HEPKI-TAG Call - February 21, 2007

*HEPKI-TAG Conference Call*
February 21, 2007

*Attendees*
Jim Jokl (chair) - Virginia
Eric Norman - Wisconsin
Jeff Schiller - MIT
David Wasley - independent
Neal McBurnett - Internet2
Ben Chinowsky (scribe) - Internet2

*Action Items*(new)
[AI] All who know of non-email applications for electronic signatures, will send info to Jim.
[AI] Neal will find out how different browsers determine whether to display the EV green bar, and whether browser modifications are required when a new CA is approved to issue EV certs.

(from previous calls)
[AI] David will resend the URL for Michael Sessa's work on digitally-signed XML transcripts.
[AI] Eric will experiment with delivery and trust of root and intermediate certs via the web in Mozilla-family browsers.
[AI] Jim will incorporate Scott's digsig-tools information into the HEPKI-TAG web site.
[AI] David will follow up on SAFE's open-source signing work.
[AI] Jim will expand the signing-tools matrix with columns on APIs and scripting tools; multiple signatures (parallel vs. stacked); and whether or not the tool lets you add a trust anchor.
[AI] Jim will get an OID for PKI Lite from MACE.
[AI] Jim will send mail to people who have expressed interest in various possible areas of work for TAG, and work toward finding a focus for the group.

*Discussion*
The group discussed non-email applications for electronic signatures, e.g. for invoices, transcripts, grant submissions, and timesheets.
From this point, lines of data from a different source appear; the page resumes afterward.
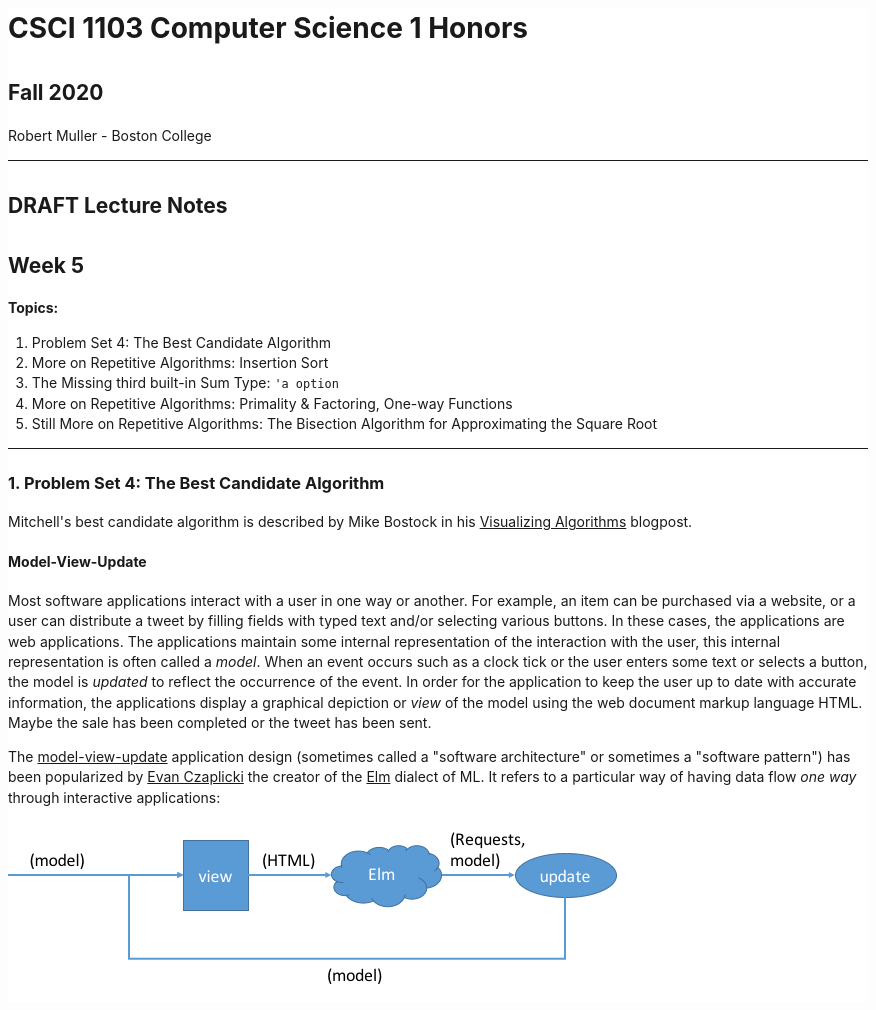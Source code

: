 #  CSCI 1103 Computer Science 1 Honors

## Fall 2020

Robert Muller - Boston College

---

## DRAFT Lecture Notes
## Week 5

**Topics:**

1. Problem Set 4: The Best Candidate Algorithm
2. More on Repetitive Algorithms: Insertion Sort
3. The Missing third built-in Sum Type: `'a option`
4. More on Repetitive Algorithms: Primality & Factoring, One-way Functions
5. Still More on Repetitive Algorithms: The Bisection Algorithm for Approximating the Square Root

---

### 1. Problem Set 4: The Best Candidate Algorithm

Mitchell's best candidate algorithm is described by Mike Bostock in his [Visualizing Algorithms](https://bost.ocks.org/mike/algorithms/?utm_source=ifttt) blogpost.

#### Model-View-Update

Most software applications interact with a  user in one way or another. For example, an item can be purchased via a website, or a user can distribute a tweet by filling fields with typed text and/or selecting various buttons. In these cases, the applications are web applications. The applications maintain some internal representation of the interaction with the user, this internal representation is often called a *model*.  When an event occurs such as a clock tick or the user enters some text or selects a button, the model is *updated* to reflect the occurrence of the event. In order for the application to keep the user up to date with accurate information, the applications display a graphical depiction or *view* of the model using the web document markup language HTML. Maybe the sale has been completed or the tweet has been sent.

The [model-view-update](https://guide.elm-lang.org/architecture/) application design (sometimes called a "software architecture" or sometimes a "software pattern") has been popularized by [Evan Czaplicki](https://github.com/evancz) the creator of the [Elm](https://elm-lang.org/) dialect of ML. It refers to a particular way of having data flow *one way* through interactive applications:

![modelviewupdate](./img/modelviewupdate.png)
Jim wants to see if there are enough applications out there to make it worth systematically collecting and comparing them. [AI] All who know of non-email applications for electronic signatures, will send info to Jim.
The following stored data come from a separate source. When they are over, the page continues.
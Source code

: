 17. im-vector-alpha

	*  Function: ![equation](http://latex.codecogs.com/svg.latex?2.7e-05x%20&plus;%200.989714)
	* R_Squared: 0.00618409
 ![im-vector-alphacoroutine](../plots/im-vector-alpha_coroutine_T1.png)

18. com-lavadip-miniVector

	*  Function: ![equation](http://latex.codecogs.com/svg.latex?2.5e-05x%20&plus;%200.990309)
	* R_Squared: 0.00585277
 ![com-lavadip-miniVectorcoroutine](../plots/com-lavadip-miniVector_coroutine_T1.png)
Eric noted an interesting approach to foiling spam bots. See http://damienkatz.net/2007/01/negative_captch.html -- "instead of asking the user to prove he's human, it instead tricks the spam bot into revealing it's a bot."

David is working to recruit a guest speaker from Apple to talk about PKI support in MacOS; the group spent some time discussing topics they'd like addressed on that call.

The group continued its discussion of Extended Validation certs. Neal noted a Stanford/Microsoft study that claims that, for human-factors reasons, EV certs are ineffective in IE7; see http://it.slashdot.org/article.pl?sid=07/01/26/1325228 . [AI] Neal will find out how different browsers determine whether to display the EV green bar, and whether browser modifications are required when a new CA is approved to issue EV certs.